Last week all of the first year students were going a little crazy.  We had a quiz on the Torah (first five books of the Old Testament) and everyone was a little worried (I still don’t understand why, it is only worth 5% of our grade).  In preparation for this quiz I got together with a study group at one of my group members apartment.  As I rode up on my scooter I noticed two of my group members walking in when a guy in a pickup truck stopped and asked them for some money for gas to help him get back home.  They both declined…………

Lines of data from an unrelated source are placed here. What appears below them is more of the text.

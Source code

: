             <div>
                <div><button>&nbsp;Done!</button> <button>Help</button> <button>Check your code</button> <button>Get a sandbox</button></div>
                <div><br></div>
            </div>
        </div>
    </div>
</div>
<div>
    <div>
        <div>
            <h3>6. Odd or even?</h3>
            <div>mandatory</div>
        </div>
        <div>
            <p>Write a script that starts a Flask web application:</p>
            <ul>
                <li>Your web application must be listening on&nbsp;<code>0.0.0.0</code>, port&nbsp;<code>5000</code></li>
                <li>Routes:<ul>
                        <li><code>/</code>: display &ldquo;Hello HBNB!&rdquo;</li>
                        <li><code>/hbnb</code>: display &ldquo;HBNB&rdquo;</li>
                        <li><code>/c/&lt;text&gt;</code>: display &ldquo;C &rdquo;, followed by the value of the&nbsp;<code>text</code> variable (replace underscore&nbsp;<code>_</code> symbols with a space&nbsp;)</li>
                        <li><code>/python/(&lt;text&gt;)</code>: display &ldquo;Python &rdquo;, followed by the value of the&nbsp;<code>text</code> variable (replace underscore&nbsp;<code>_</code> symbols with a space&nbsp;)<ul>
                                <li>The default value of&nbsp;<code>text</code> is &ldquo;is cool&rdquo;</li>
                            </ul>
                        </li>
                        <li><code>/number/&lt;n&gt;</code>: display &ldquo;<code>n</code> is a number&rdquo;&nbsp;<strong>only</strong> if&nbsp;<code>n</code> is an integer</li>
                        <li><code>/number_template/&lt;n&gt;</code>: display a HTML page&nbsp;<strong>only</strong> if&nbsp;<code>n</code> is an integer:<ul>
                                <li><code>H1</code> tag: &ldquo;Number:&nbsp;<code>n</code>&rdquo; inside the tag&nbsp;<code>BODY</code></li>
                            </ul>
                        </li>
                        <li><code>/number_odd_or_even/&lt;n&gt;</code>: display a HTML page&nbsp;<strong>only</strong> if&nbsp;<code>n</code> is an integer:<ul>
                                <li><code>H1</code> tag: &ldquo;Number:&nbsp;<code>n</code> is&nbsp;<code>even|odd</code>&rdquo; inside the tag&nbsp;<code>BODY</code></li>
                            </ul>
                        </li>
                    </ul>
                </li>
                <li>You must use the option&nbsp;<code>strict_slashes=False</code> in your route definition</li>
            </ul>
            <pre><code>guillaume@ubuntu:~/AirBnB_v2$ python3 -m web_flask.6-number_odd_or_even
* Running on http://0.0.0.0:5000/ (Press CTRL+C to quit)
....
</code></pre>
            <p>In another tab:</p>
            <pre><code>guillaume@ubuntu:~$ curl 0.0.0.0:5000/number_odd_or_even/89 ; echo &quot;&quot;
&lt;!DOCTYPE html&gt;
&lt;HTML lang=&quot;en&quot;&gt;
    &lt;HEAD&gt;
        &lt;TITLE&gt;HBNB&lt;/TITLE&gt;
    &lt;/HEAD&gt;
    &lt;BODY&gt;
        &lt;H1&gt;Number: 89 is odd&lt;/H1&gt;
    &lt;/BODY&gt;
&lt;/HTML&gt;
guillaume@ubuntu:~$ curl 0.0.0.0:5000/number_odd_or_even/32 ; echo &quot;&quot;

Listen, I understand that school is important.  I want to do as well as anyone else, but when we care more about getting a good grade on our Torah Quiz instead of doing what the Torah says we have a problem.  A major theme in the book of Genesis is about Blessing.  In Genesis, Blessing is never something that is transparent to someone.  In other words, Blessing just  doesn’t go through you to help someone.  You have to be active in that Blessing.  If you have that Blessing your job is to push that blessing in a way that helps others.  I understand that it is easy for us to say that we are poor Grad Students, but lets face it.  In terms of resources we are in the top percentage category. 

The man in the truck spotted me and yelled at me.  I couldn’t hear him so I drove my scooter up to his truck.  He politely asked me for some money, but I did not have any with me.  I told him that if he knew where a gas station was I would use my debit card to fill his truck up.  He wasn’t from the area, but I told him I would follow him until we found one.  Sure enough there was one down the street.

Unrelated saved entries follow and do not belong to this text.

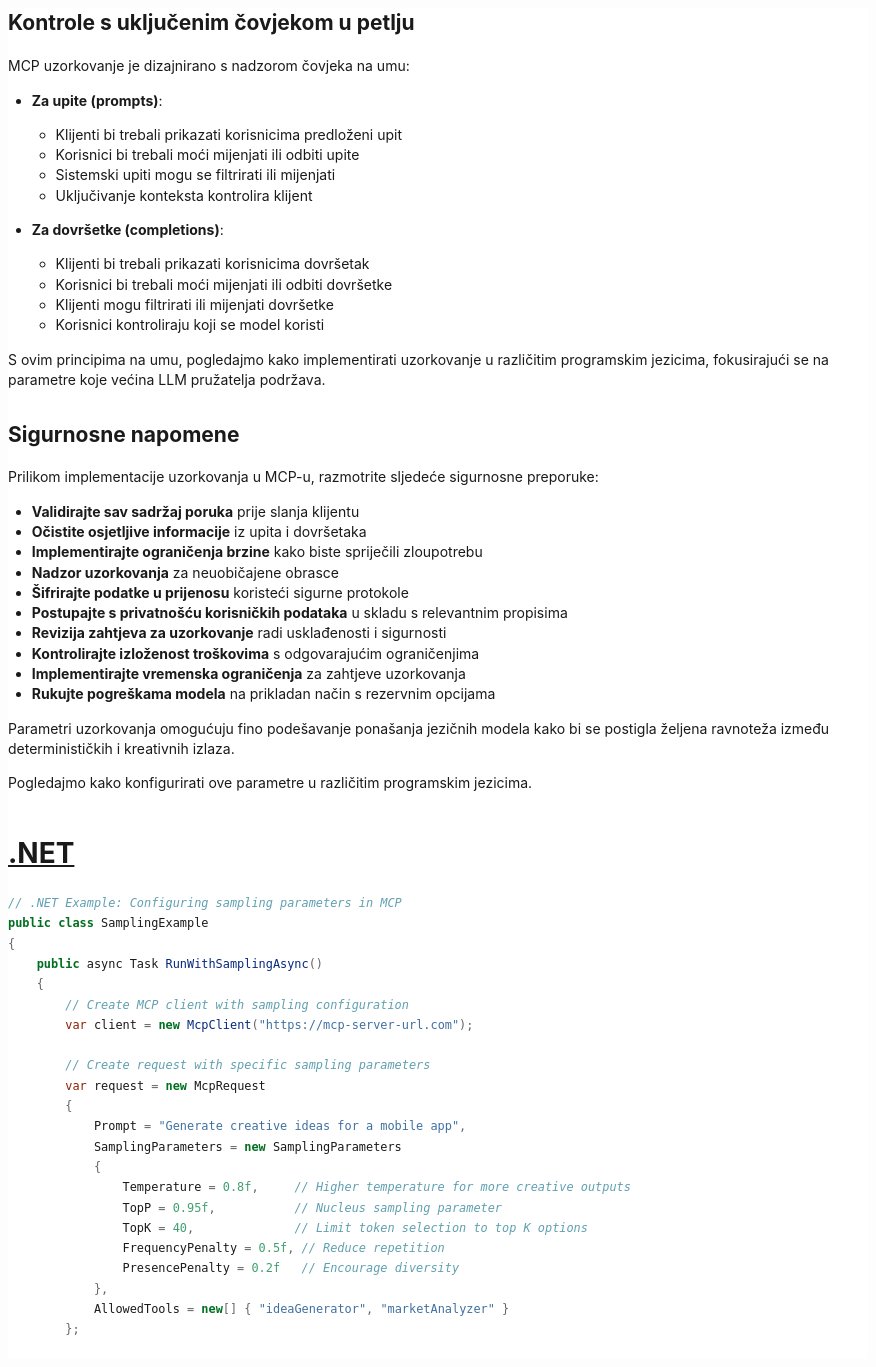 ## Kontrole s uključenim čovjekom u petlju

MCP uzorkovanje je dizajnirano s nadzorom čovjeka na umu:

- **Za upite (prompts)**:
  - Klijenti bi trebali prikazati korisnicima predloženi upit
  - Korisnici bi trebali moći mijenjati ili odbiti upite
  - Sistemski upiti mogu se filtrirati ili mijenjati
  - Uključivanje konteksta kontrolira klijent

- **Za dovršetke (completions)**:
  - Klijenti bi trebali prikazati korisnicima dovršetak
  - Korisnici bi trebali moći mijenjati ili odbiti dovršetke
  - Klijenti mogu filtrirati ili mijenjati dovršetke
  - Korisnici kontroliraju koji se model koristi

S ovim principima na umu, pogledajmo kako implementirati uzorkovanje u različitim programskim jezicima, fokusirajući se na parametre koje većina LLM pružatelja podržava.

## Sigurnosne napomene

Prilikom implementacije uzorkovanja u MCP-u, razmotrite sljedeće sigurnosne preporuke:

- **Validirajte sav sadržaj poruka** prije slanja klijentu
- **Očistite osjetljive informacije** iz upita i dovršetaka
- **Implementirajte ograničenja brzine** kako biste spriječili zloupotrebu
- **Nadzor uzorkovanja** za neuobičajene obrasce
- **Šifrirajte podatke u prijenosu** koristeći sigurne protokole
- **Postupajte s privatnošću korisničkih podataka** u skladu s relevantnim propisima
- **Revizija zahtjeva za uzorkovanje** radi usklađenosti i sigurnosti
- **Kontrolirajte izloženost troškovima** s odgovarajućim ograničenjima
- **Implementirajte vremenska ograničenja** za zahtjeve uzorkovanja
- **Rukujte pogreškama modela** na prikladan način s rezervnim opcijama

Parametri uzorkovanja omogućuju fino podešavanje ponašanja jezičnih modela kako bi se postigla željena ravnoteža između determinističkih i kreativnih izlaza.

Pogledajmo kako konfigurirati ove parametre u različitim programskim jezicima.

# [.NET](../../../../05-AdvancedTopics/mcp-sampling)

```csharp
// .NET Example: Configuring sampling parameters in MCP
public class SamplingExample
{
    public async Task RunWithSamplingAsync()
    {
        // Create MCP client with sampling configuration
        var client = new McpClient("https://mcp-server-url.com");
        
        // Create request with specific sampling parameters
        var request = new McpRequest
        {
            Prompt = "Generate creative ideas for a mobile app",
            SamplingParameters = new SamplingParameters
            {
                Temperature = 0.8f,     // Higher temperature for more creative outputs
                TopP = 0.95f,           // Nucleus sampling parameter
                TopK = 40,              // Limit token selection to top K options
                FrequencyPenalty = 0.5f, // Reduce repetition
                PresencePenalty = 0.2f   // Encourage diversity
            },
            AllowedTools = new[] { "ideaGenerator", "marketAnalyzer" }
        };
        
```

As we got to the gas station I learned that my new friend got lost and needed gas to get back home.  I swiped my card and told him to take what he needed, but he refused to take only what he needed (two gallons).  As we talked he apologized to me for having to use my money give him some gas.  I told him not to apologize and I apologized for my friends not helping him out.  Then he said something I will never forget, “I know, when someone needs help you’re supposed to help them, right?”  I assured him that he was right and again apologized.  He asked me what I did and I ashamedly told him I went to the Divinity School at Duke University.  He instantly pointed to a Bible at his dashboard and said, “You see that.”  I said yes and replied, “In there it says to help people doesn’t it?”  “Sure does!”  He said. 

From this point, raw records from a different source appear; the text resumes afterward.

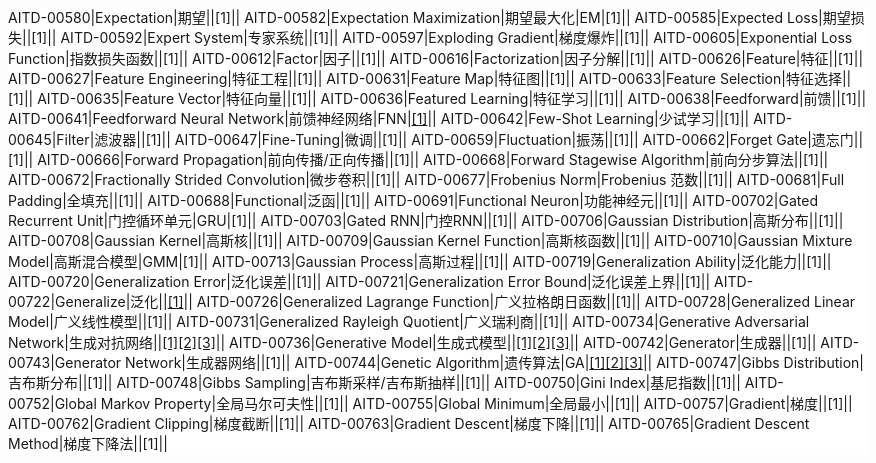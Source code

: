 AITD-00580|Expectation|期望||[1]||
AITD-00582|Expectation Maximization|期望最大化|EM|[1]||
AITD-00585|Expected Loss|期望损失||[1]||
AITD-00592|Expert System|专家系统||[1]||
AITD-00597|Exploding Gradient|梯度爆炸||[1]||
AITD-00605|Exponential Loss Function|指数损失函数||[1]||
AITD-00612|Factor|因子||[1]||
AITD-00616|Factorization|因子分解||[1]||
AITD-00626|Feature|特征||[1]||
AITD-00627|Feature Engineering|特征工程||[1]||
AITD-00631|Feature Map|特征图||[1]||
AITD-00633|Feature Selection|特征选择||[1]||
AITD-00635|Feature Vector|特征向量||[1]||
AITD-00636|Featured Learning|特征学习||[1]||
AITD-00638|Feedforward|前馈||[1]||
AITD-00641|Feedforward Neural Network|前馈神经网络|FNN|[[1]](https://www.jiqizhixin.com/articles/2017-09-07-9)||
AITD-00642|Few-Shot Learning|少试学习||[1]||
AITD-00645|Filter|滤波器||[1]||
AITD-00647|Fine-Tuning|微调||[1]||
AITD-00659|Fluctuation|振荡||[1]||
AITD-00662|Forget Gate|遗忘门||[1]||
AITD-00666|Forward Propagation|前向传播/正向传播||[1]||
AITD-00668|Forward Stagewise Algorithm|前向分步算法||[1]||
AITD-00672|Fractionally Strided Convolution|微步卷积||[1]||
AITD-00677|Frobenius Norm|Frobenius 范数||[1]||
AITD-00681|Full Padding|全填充||[1]||
AITD-00688|Functional|泛函||[1]||
AITD-00691|Functional Neuron|功能神经元||[1]||
AITD-00702|Gated Recurrent Unit|门控循环单元|GRU|[1]||
AITD-00703|Gated RNN|门控RNN||[1]||
AITD-00706|Gaussian Distribution|高斯分布||[1]||
AITD-00708|Gaussian Kernel|高斯核||[1]||
AITD-00709|Gaussian Kernel Function|高斯核函数||[1]||
AITD-00710|Gaussian Mixture Model|高斯混合模型|GMM|[1]||
AITD-00713|Gaussian Process|高斯过程||[1]||
AITD-00719|Generalization Ability|泛化能力||[1]||
AITD-00720|Generalization Error|泛化误差||[1]||
AITD-00721|Generalization Error Bound|泛化误差上界||[1]||
AITD-00722|Generalize|泛化||[[1]](https://www.jiqizhixin.com/articles/2017-12-25-10)||
AITD-00726|Generalized Lagrange Function|广义拉格朗日函数||[1]||
AITD-00728|Generalized Linear Model|广义线性模型||[1]||
AITD-00731|Generalized Rayleigh Quotient|广义瑞利商||[1]||
AITD-00734|Generative Adversarial Network|生成对抗网络||[[1]](https://www.jiqizhixin.com/articles/2017-12-26-4)[[2]](https://www.jiqizhixin.com/articles/2018-01-08-5)[[3]](https://www.jiqizhixin.com/articles/2017-12-13-2)||
AITD-00736|Generative Model|生成式模型||[[1]](https://www.jiqizhixin.com/articles/2017-12-19-7)[[2]](https://www.jiqizhixin.com/articles/2017-12-11-6)[[3]](https://www.jiqizhixin.com/articles/2017-12-04-5)||
AITD-00742|Generator|生成器||[1]||
AITD-00743|Generator Network|生成器网络||[1]||
AITD-00744|Genetic Algorithm|遗传算法|GA|[[1]](https://www.jiqizhixin.com/articles/2018-01-17-3)[[2]](https://www.jiqizhixin.com/articles/2017-12-22)[[3]](https://www.jiqizhixin.com/articles/2017-11-12-2)||
AITD-00747|Gibbs Distribution|吉布斯分布||[1]||
AITD-00748|Gibbs Sampling|吉布斯采样/吉布斯抽样||[1]||
AITD-00750|Gini Index|基尼指数||[1]||
AITD-00752|Global Markov Property|全局马尔可夫性||[1]||
AITD-00755|Global Minimum|全局最小||[1]||
AITD-00757|Gradient|梯度||[1]||
AITD-00762|Gradient Clipping|梯度截断||[1]||
AITD-00763|Gradient Descent|梯度下降||[1]||
AITD-00765|Gradient Descent Method|梯度下降法||[1]||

I told him again to go ahead and fill up his truck, but he declined and told me that he could use some food, though.  I told him I would grab him something from the gas station, but he said he had diabetes.  I didn’t know a place that was open at the time so I told him I would grab him some cash from an ATM.  After he got done pumping gas, I met back up with him and handed him some money.  He instantly hugged me and said, “You don’t know how much this means to me.”

Thats when my pride set in.  I somehow decided that I was so much better than my friends for helping out my new friend Teddy.  This righteous attitude made me so ashamed of myself I couldn’t even hug Teddy back.  He wished me well and was on his way.

I think pride is one of the hardest things to deal with.  Especially because there is no safe space to talk about it.  If you even talk about dealing with pride you are marked as prideful.

Well I think we all deal with it, especially us Divinity Students.  My hope is that we can create safe spaces to discuss pride and find ways to humble ourselves.  Pride, in my opinion, can be one of the hardest things to deal with it.

Pride……………….can we overcome it?

One Response to “Torah and My Pride”

  1. JPM, OSL said

    No, and we don’t have to try. The notion that we can do x, y, or z is Pelagianism. We’ve been sealed by the Holy Spirit and marked as Christ’s own forever. The BCP (while I understand that you are not Episcopalian) is clear that we can only fulfill our baptismal vows…with God’s help. Grace and peace.